When You Coming Home, the debut album from Ruark

When You Coming Home, the debut album from Ruark, doesn’t take very long to get us started with a righteous rhythm at all; in its opening title cut, we don’t have to wait for the wallop of gentle harmonies to come oozing out of the speakers at all – it pounces on us immediately. Along with “Time Wouldn’t Waste Away,” a track with a sensuous sway that could make anyone who lives and dies for quality melodies weak at the knees, and the introspective “Sweet Senseless World,” this first song in When You Coming Home gives us a picture window into the soul of its players through much more than catchy verses alone. Here, Ruark take old fashioned pop aesthetics and update them for the needs of a homespun hipster folk band, of which they’re definitely among the more talented actively playing in 2020.

URL: https://ruarkmusic.com/home

“Sick of It” initially sounds like Grant Hart covering a Melanie Safka song before quickly constructing a tension-based hook as alluring as it is complicated and unassumingly provocative, and while this is definitely one of the most creative experiments that When You Coming Home has to offer, it’s far from the only one. What follows in the blunt and chaotic “Never Miss” and jarringly sugar-laden “Never Apart” is an alternative to contemporary alternative music if I ever heard one, with both songs espousing as many sonic contradictions as they do one stylistic hybridity after another. This isn’t your mom and dad’s folk/rock record by any stretch of imagination; Ruark’s debut is simply too stimulating, and more notably, too multifaceted to be compared with any specific works of the past.

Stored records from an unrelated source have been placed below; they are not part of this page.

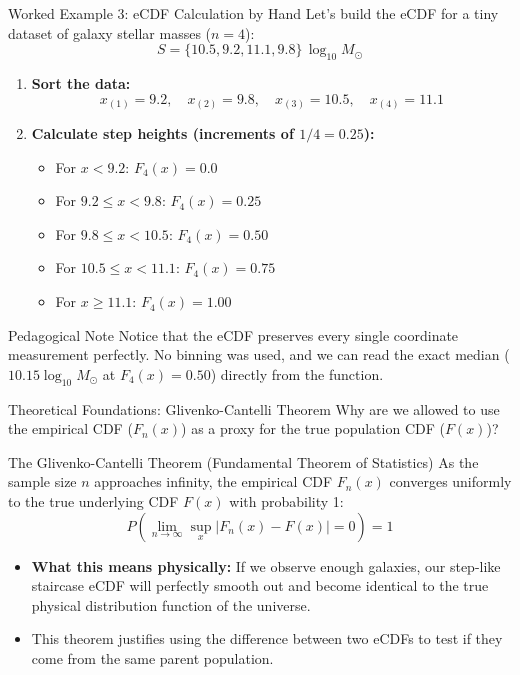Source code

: \documentclass[9pt]{beamer}
\begin{document}
\begin{frame}{Worked Example 3: eCDF Calculation by Hand}
  Let's build the eCDF for a tiny dataset of galaxy stellar masses ($n = 4$):
  $$S = \{10.5, 9.2, 11.1, 9.8\} \, \log_{10} M_\odot$$
  \begin{enumerate}
    \item \textbf{Sort the data:}
      $$x_{(1)} = 9.2, \quad x_{(2)} = 9.8, \quad x_{(3)} = 10.5, \quad x_{(4)} = 11.1$$
    \item \textbf{Calculate step heights (increments of $1/4 = 0.25$):}
      \begin{itemize}
        \item For $x < 9.2$: $F_4(x) = 0.0$
        \item For $9.2 \le x < 9.8$: $F_4(x) = 0.25$
        \item For $9.8 \le x < 10.5$: $F_4(x) = 0.50$
        \item For $10.5 \le x < 11.1$: $F_4(x) = 0.75$
        \item For $x \ge 11.1$: $F_4(x) = 1.00$
      \end{itemize}
  \end{enumerate}
  \begin{block}{Pedagogical Note}
    Notice that the eCDF preserves every single coordinate measurement perfectly. No binning was used, and we can read the exact median ($10.15 \log_{10} M_\odot$ at $F_4(x)=0.50$) directly from the function.
  \end{block}
\end{frame}

\begin{frame}{Theoretical Foundations: Glivenko-Cantelli Theorem}
  Why are we allowed to use the empirical CDF ($F_n(x)$) as a proxy for the true population CDF ($F(x)$)?
  \begin{block}{The Glivenko-Cantelli Theorem (Fundamental Theorem of Statistics)}
    As the sample size $n$ approaches infinity, the empirical CDF $F_n(x)$ converges uniformly to the true underlying CDF $F(x)$ with probability 1:
    $$P\left( \lim_{n \to \infty} \sup_{x} |F_n(x) - F(x)| = 0 \right) = 1$$
  \end{block}
  \begin{itemize}
    \item \textbf{What this means physically:}
      If we observe enough galaxies, our step-like staircase eCDF will perfectly smooth out and become identical to the true physical distribution function of the universe.
    \item This theorem justifies using the difference between two eCDFs to test if they come from the same parent population.
  \end{itemize}
\end{frame}
\end{document}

My favorite ballad from When You Coming Home is probably “Naturally,” another eccentric compositional exhibition piece wedged perfectly between the melodic “Never Apart” and oaky acoustic number “Jack of all Trades,” the latter song acting as one of the only formulaic tracks on the whole album. “In His Hands” is noticeably more emotional and gritty both aesthetically and literally, and while it isn’t quite as potent a tune as the closing song “Dry October Noon” is, let’s face it; not very many tracks are. All of the material on this LP seems well-matched, but as is the case with most all albums, some of these songs stand out more than others are strong identity pieces indicative of who Ruark are as a group.

“Dry October Noon” brings When You Coming Home to a peaceful conclusion at the end of a nearly five minute-long opus of vocal and string volleying, and as it slips into the darkness from which the record first sprung up some ten songs earlier, the complete scope of artistry that we’ve just experienced starts to sink in for the very first time. Ruark are coming into the spotlight amidst one of the most competitive eras for folk artists since the 1960’s, but in their debut album, they demonstrate nothing but swagger and consistency in the studio. I’ll be eager to hear how it translates on stage, and even before then, in their sophomore release.